Un acte apparemment anodin qui le poursuivra toute sa vie, comme si un sort lui avait été jeté par l’oiseau mort, comme si la mort elle-même avait décidé de se venger et d’attendre patiemment son heure dans l’ombre. Bellman, devenu un homme d’affaires à succès, voit le sort s’acharner sur lui, sa famille décimée par une épidémie, ses amis mourir les uns après les autres. Les enterrements se succèdent et une ombre continue de poursuivre Will. Un homme, en manteau noir, est là à chaque fois. Un homme qu’il ne connait pas et qui le hante jusque sur la tombe de ses proches, qui le poursuivra jusqu’à la folie puis jusqu’à la mort.

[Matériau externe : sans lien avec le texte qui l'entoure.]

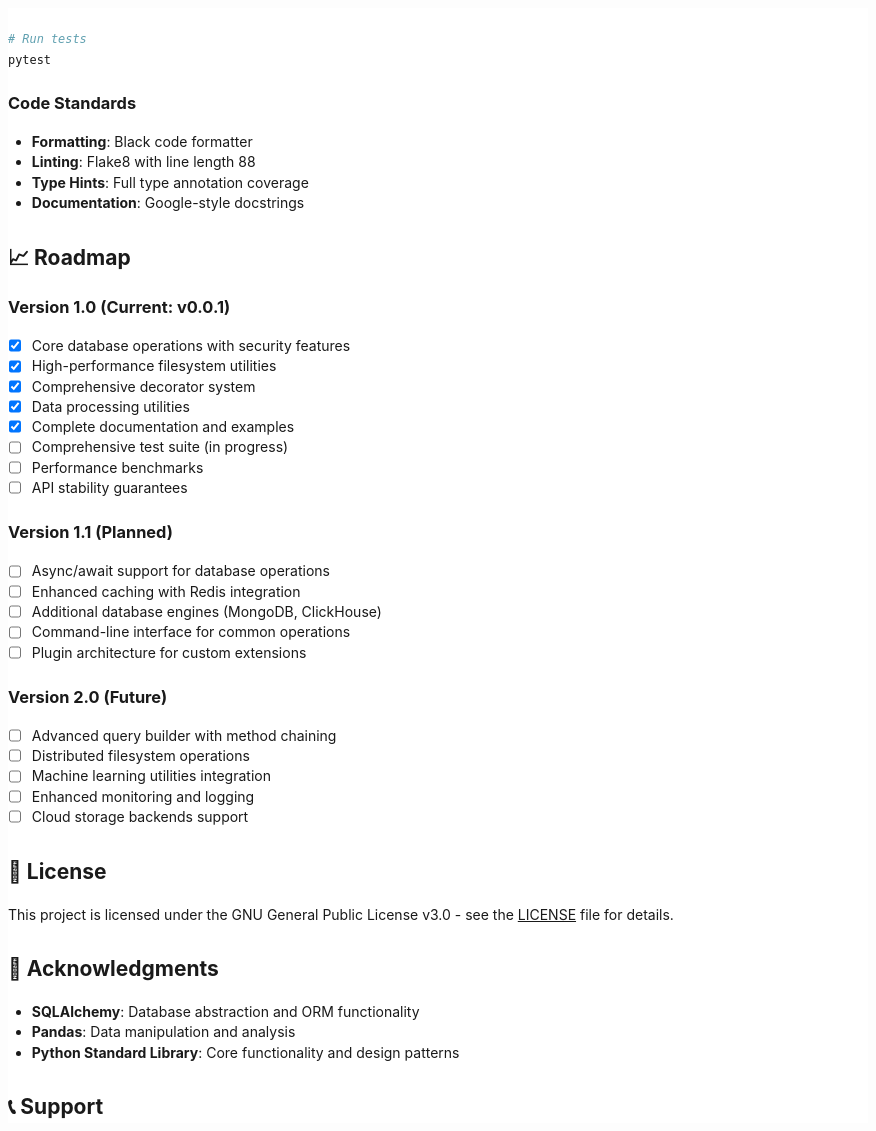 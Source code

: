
 ```bash

# Run tests
pytest
```

### Code Standards
- **Formatting**: Black code formatter
- **Linting**: Flake8 with line length 88
- **Type Hints**: Full type annotation coverage
- **Documentation**: Google-style docstrings

## 📈 Roadmap

### Version 1.0 (Current: v0.0.1)
- [x] Core database operations with security features
- [x] High-performance filesystem utilities
- [x] Comprehensive decorator system
- [x] Data processing utilities
- [x] Complete documentation and examples
- [ ] Comprehensive test suite (in progress)
- [ ] Performance benchmarks
- [ ] API stability guarantees

### Version 1.1 (Planned)
- [ ] Async/await support for database operations
- [ ] Enhanced caching with Redis integration
- [ ] Additional database engines (MongoDB, ClickHouse)
- [ ] Command-line interface for common operations
- [ ] Plugin architecture for custom extensions

### Version 2.0 (Future)
- [ ] Advanced query builder with method chaining
- [ ] Distributed filesystem operations
- [ ] Machine learning utilities integration
- [ ] Enhanced monitoring and logging
- [ ] Cloud storage backends support

## 📄 License

This project is licensed under the GNU General Public License v3.0 - see the [LICENSE](LICENSE) file for details.

## 🙏 Acknowledgments

- **SQLAlchemy**: Database abstraction and ORM functionality
- **Pandas**: Data manipulation and analysis
- **Python Standard Library**: Core functionality and design patterns

## 📞 Support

Un drôle de roman dérangeant, très noir, un truc à la Mary Shelley sur une BO de Dead Can Dance, qui met le corbeau au centre de la pensée et de la mémoire, ombre malfaisante qui tournoie autour des esprits malades. L’homme au manteau noir est un roman très maitrisé, esthétique, assez passionnant mais vraiment étouffant, voire plombant. Une plongée avec miroir réfléchissant dans un univers mortifère qui, une fois le livre refermé nous donne une envie furieuse d’écouter la Compagnie créole en regardant un bêtisier à la télé, histoire de respirer un peu. Quant aux corbeaux, je m’en méfiais déjà un peu, je les fuis désormais.
Les corbeaux sont faits de pensée et de mémoire. Ils savent et n’oublient rien.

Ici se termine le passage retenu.